Pluri’s technology has been successfully used to accelerate the development of pharmaceutical products. How does Pluri support research and development in the pharmaceutical industry and how are these projects funded?

Pluri is continuing clinical biopharmaceutical research, developing cell-based therapeutics that will address muscle injuries, inflammatory diseases, and acute radiation syndrome (in partnership with the U.S. National Institutes of Health), to name a few. Notably, we recently launched a placental allogeneic MAIT cell platform for immunotherapy treatment for solid tumors – a significant medical need which currently lacks effective treatments – using a newly patented method for expansion of immune cells using our proprietary technology.

But in addition to advancing our new and existing products, we recently formed a contract and development manufacturing organization, or CDMO. From development of scalable manufacturing processes to quality control to global logistics, PluriCDMO offers flexible, comprehensive support for cell therapy manufacturing needs. When we partner with strategic collaborators that seek support for their product or process, we leverage all of our expertise to create the best solutions for those partners, helping them to advance through the technical and clinical stages of their products.

Our CDMO team has successfully led cell culture manufacturing for 10 clinical trials globally, ensuring compliance with all regulatory standards. From cell expansion to freeze/thaw, to shipping, storage and stability, our know-how is as important as our technology when it comes to working with our partners. 

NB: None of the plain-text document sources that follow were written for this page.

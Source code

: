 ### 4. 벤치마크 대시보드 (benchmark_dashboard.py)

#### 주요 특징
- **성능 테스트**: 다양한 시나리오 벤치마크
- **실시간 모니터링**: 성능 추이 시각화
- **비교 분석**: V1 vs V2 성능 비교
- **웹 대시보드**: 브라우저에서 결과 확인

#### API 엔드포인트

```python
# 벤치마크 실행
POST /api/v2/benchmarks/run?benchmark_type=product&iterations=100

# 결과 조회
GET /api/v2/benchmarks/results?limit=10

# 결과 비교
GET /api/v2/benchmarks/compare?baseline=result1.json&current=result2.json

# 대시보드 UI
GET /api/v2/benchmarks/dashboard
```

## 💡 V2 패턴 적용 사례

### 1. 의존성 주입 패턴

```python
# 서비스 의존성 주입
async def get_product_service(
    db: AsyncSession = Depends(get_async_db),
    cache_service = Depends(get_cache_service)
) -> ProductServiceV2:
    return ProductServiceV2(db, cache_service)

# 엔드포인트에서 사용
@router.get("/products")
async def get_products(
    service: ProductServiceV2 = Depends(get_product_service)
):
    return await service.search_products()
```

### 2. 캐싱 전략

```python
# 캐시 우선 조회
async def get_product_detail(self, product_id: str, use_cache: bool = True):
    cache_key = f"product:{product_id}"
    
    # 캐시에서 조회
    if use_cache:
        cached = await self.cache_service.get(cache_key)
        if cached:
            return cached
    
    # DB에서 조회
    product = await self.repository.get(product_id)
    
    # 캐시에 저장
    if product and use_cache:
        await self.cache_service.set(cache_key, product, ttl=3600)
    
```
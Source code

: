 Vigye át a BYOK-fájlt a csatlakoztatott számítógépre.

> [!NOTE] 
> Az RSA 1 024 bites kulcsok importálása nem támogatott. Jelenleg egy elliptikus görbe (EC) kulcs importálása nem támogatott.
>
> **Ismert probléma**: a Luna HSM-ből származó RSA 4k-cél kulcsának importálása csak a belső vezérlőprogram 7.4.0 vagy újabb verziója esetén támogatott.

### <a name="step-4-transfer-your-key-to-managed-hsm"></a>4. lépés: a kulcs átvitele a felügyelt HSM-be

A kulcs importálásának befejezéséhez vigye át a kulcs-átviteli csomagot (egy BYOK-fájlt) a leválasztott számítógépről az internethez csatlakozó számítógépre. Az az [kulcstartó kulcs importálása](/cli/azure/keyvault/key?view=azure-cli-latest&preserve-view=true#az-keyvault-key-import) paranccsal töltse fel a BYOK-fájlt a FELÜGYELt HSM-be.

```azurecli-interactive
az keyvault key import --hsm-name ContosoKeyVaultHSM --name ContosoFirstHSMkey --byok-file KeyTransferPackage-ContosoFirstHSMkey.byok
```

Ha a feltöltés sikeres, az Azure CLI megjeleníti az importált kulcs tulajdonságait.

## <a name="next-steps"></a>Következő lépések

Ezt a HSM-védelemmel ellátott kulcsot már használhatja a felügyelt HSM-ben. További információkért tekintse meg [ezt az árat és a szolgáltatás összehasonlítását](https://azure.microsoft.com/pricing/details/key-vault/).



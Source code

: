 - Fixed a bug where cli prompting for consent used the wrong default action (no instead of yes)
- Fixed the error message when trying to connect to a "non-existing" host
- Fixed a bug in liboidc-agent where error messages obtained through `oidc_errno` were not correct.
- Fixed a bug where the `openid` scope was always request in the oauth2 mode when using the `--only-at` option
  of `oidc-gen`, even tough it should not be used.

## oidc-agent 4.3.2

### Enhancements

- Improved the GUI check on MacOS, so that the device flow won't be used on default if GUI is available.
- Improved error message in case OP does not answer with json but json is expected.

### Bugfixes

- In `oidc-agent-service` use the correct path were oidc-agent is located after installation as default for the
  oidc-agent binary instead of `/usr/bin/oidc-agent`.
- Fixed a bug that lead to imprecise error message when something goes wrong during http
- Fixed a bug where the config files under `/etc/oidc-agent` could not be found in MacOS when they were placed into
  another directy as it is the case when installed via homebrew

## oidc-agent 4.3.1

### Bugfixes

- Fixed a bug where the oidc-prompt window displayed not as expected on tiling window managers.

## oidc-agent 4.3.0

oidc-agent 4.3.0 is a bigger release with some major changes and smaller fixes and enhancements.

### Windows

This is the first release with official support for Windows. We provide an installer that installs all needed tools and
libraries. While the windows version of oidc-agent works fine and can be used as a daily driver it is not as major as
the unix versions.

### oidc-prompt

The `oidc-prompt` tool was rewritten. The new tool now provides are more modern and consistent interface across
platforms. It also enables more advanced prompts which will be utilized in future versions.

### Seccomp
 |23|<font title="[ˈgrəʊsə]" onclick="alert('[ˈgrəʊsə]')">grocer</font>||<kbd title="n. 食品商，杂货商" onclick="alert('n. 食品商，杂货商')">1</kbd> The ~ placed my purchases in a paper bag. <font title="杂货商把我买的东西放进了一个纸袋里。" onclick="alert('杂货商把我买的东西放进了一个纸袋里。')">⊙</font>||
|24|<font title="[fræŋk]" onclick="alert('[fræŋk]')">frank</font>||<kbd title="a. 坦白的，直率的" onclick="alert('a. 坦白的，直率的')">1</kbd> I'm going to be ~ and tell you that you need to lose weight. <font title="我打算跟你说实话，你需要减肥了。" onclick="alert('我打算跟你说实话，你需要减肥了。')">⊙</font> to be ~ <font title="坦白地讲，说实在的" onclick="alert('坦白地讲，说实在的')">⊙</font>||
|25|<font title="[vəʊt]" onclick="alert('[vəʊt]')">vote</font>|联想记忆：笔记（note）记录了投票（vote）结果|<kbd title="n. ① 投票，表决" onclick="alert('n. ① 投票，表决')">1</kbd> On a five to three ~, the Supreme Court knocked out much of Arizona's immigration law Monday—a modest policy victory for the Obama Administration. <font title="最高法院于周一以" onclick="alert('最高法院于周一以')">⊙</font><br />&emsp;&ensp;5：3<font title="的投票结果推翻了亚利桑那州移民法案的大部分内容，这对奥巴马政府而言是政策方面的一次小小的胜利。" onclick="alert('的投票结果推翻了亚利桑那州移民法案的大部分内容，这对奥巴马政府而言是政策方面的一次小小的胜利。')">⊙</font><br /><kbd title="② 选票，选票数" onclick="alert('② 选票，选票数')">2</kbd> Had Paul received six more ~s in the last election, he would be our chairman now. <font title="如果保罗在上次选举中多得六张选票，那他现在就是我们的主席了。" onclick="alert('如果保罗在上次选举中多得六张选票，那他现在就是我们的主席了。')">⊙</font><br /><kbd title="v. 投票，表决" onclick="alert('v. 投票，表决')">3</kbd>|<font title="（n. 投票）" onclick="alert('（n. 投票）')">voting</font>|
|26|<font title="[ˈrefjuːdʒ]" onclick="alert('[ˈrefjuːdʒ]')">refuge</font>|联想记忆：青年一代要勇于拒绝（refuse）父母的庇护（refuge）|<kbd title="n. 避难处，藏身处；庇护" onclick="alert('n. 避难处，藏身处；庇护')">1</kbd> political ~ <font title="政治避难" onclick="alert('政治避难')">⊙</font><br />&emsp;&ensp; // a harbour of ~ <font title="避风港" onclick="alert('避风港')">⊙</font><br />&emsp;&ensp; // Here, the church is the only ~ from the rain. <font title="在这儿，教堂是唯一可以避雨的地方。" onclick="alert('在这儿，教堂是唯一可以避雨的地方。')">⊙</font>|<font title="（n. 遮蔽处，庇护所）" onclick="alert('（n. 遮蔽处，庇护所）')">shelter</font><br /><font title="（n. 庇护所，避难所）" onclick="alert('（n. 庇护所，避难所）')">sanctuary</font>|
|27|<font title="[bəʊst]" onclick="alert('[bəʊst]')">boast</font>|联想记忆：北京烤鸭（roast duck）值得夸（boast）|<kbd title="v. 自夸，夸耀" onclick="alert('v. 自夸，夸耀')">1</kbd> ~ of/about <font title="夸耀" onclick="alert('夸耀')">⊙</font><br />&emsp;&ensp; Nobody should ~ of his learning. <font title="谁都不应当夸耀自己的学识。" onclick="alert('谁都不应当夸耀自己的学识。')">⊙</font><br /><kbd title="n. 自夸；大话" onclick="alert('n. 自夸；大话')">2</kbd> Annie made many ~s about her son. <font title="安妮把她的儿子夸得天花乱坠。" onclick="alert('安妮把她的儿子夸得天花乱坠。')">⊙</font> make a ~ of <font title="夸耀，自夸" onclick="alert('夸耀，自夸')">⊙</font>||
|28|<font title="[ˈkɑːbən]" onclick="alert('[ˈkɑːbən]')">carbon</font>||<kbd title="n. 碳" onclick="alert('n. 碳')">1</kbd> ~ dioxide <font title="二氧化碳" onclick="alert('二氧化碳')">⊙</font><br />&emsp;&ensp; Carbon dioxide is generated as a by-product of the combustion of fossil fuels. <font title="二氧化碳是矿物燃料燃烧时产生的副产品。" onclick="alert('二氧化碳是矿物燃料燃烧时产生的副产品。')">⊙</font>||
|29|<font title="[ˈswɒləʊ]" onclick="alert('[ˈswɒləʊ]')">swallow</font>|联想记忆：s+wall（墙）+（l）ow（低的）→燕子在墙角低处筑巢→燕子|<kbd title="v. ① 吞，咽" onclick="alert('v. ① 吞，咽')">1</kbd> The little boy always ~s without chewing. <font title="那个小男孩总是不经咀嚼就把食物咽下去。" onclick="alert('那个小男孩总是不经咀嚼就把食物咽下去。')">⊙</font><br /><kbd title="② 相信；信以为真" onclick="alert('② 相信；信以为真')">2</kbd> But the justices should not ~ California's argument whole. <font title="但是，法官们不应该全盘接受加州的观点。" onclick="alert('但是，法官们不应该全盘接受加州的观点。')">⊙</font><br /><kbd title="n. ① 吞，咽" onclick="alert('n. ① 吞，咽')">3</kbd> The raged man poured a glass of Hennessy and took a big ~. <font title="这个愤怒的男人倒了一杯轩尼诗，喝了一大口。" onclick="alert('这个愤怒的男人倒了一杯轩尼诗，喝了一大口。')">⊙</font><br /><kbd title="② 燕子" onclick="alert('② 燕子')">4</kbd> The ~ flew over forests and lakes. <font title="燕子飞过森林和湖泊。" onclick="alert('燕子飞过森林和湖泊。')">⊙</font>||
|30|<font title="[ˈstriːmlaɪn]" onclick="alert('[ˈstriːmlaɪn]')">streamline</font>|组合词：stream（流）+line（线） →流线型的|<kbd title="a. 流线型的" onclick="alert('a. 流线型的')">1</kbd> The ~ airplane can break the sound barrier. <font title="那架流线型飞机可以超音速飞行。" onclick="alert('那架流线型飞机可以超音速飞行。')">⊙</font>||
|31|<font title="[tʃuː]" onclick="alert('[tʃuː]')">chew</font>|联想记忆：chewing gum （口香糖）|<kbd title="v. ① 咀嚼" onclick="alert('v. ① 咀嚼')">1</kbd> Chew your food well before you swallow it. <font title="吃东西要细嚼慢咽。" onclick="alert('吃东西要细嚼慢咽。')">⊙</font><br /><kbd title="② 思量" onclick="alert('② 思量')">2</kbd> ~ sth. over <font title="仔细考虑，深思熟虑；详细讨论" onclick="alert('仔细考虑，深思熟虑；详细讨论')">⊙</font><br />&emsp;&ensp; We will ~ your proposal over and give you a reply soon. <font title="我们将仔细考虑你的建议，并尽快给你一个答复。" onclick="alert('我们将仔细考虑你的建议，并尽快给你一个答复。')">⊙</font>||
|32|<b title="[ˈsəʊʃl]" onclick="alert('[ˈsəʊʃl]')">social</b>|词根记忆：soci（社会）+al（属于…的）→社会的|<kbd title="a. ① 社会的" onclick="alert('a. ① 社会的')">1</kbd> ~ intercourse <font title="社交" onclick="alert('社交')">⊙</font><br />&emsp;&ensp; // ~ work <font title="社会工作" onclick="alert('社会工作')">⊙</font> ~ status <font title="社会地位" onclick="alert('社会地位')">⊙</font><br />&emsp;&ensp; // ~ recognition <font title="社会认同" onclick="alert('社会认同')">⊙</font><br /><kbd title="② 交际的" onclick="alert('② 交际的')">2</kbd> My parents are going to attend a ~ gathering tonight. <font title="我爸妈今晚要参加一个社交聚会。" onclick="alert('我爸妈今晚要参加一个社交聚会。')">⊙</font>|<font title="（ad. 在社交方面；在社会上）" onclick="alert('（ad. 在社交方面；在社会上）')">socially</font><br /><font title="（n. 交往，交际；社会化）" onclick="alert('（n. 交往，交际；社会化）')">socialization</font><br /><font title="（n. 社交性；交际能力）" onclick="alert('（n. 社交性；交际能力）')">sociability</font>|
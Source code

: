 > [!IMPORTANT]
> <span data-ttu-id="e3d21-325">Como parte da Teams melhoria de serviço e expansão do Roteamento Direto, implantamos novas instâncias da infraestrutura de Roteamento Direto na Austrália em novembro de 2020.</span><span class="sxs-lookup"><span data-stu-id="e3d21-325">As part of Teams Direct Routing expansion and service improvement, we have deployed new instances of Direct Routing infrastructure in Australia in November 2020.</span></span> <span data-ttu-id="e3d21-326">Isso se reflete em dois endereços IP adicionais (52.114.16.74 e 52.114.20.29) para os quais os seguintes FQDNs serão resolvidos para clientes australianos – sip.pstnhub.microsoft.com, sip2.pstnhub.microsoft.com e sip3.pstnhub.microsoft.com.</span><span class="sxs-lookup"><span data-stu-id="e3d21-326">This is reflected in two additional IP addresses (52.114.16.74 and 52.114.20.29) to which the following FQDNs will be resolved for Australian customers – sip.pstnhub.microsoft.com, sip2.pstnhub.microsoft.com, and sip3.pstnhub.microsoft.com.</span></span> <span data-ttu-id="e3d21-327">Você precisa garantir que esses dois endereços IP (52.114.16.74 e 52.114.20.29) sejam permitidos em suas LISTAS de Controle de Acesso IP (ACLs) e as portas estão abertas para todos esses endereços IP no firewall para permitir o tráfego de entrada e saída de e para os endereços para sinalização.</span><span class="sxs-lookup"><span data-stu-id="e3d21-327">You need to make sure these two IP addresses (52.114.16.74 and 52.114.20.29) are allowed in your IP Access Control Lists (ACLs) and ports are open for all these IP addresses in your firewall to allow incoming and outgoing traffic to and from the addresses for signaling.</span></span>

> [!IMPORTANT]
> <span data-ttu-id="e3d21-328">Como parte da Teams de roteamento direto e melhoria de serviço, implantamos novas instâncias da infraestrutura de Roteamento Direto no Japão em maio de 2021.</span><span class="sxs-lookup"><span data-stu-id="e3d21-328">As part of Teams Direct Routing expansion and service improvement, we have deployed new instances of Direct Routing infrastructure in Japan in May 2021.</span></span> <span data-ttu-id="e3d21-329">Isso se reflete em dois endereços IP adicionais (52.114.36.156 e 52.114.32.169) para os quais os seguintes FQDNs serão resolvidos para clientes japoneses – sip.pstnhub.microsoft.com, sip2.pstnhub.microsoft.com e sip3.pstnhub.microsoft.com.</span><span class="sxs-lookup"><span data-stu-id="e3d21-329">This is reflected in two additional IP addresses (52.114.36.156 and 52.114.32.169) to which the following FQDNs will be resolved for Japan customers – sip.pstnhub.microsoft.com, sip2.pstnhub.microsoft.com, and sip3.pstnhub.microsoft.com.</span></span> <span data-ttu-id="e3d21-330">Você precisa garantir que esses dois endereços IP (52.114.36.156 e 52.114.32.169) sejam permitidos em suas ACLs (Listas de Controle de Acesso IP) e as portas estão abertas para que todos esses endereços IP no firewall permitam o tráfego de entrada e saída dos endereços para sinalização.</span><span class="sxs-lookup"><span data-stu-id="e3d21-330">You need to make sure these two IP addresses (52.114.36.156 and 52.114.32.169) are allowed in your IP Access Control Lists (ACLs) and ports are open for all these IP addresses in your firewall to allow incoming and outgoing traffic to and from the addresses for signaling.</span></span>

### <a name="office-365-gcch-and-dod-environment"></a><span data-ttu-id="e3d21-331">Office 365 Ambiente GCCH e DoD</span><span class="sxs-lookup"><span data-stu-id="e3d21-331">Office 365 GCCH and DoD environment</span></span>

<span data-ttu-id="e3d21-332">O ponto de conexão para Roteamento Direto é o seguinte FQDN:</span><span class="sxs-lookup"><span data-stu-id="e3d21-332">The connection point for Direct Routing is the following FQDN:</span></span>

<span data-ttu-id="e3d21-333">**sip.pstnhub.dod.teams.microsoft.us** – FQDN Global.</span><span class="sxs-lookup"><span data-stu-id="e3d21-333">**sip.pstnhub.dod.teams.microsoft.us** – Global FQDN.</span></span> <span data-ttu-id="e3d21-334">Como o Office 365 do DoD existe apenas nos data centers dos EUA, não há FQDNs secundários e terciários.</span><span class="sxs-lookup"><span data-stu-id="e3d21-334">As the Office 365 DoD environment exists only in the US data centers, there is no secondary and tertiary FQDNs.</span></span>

As the CTO, could you share your insights on how Pluri’s innovative technology is changing the game in cell expansion and why Pluri’s 3D cell-expansion technology is more efficient and cost-effective than traditional methods?

As I mentioned, 3D cell growth is unique, and we’ve created a lot of intellectual property around that to grow and expand different types of cells. Not only does our technology grow cells reliably, sustainably and at large scale in a more natural environment, but we also require a smaller physical manufacturing footprint, meaning that cost is reduced because you need smaller infrastructure. Additionally, we need less capital to set up this system, which also creates a lot more cells than previously-existing technologies. 

We would like to hear more about some real-world examples of how Pluri’s technology has been successfully applied to different industries, the challenges faced and success stories so far?

Pluri is a technology company focused on cell expansion. We are primary investors in Ever After Foods, which is a subsidiary using our technology to develop a platform for food producers to grow cultivated meat at scale. We are also working on another subsidiary that will focus on cell-based coffee, plus we recently announced a partnership with Wilk that will explore the development of an adult medical food developed from breast milk cells. 

We hope our CDMO will soon announce additional partners, and, in addition to all of this, we also continue to develop our technology and are bringing several human drug candidates through the clinical-trial process. 

What are Pluri’s future plans to continue evolving and expanding its technologies to drive further innovation, do you have any available opportunities for investors or partnerships to support these life-changing projects?

As mentioned earlier, we are working across sectors – from regenerative medicine to agritech – to bring cell-based products to life (pun intended). Our best-in-class technology is attractive to partners seeking to advance their products, which is why we regularly collaborate with partners and started a CDMO vertical. We believe that our vision of the potential of cells is attractive to investors.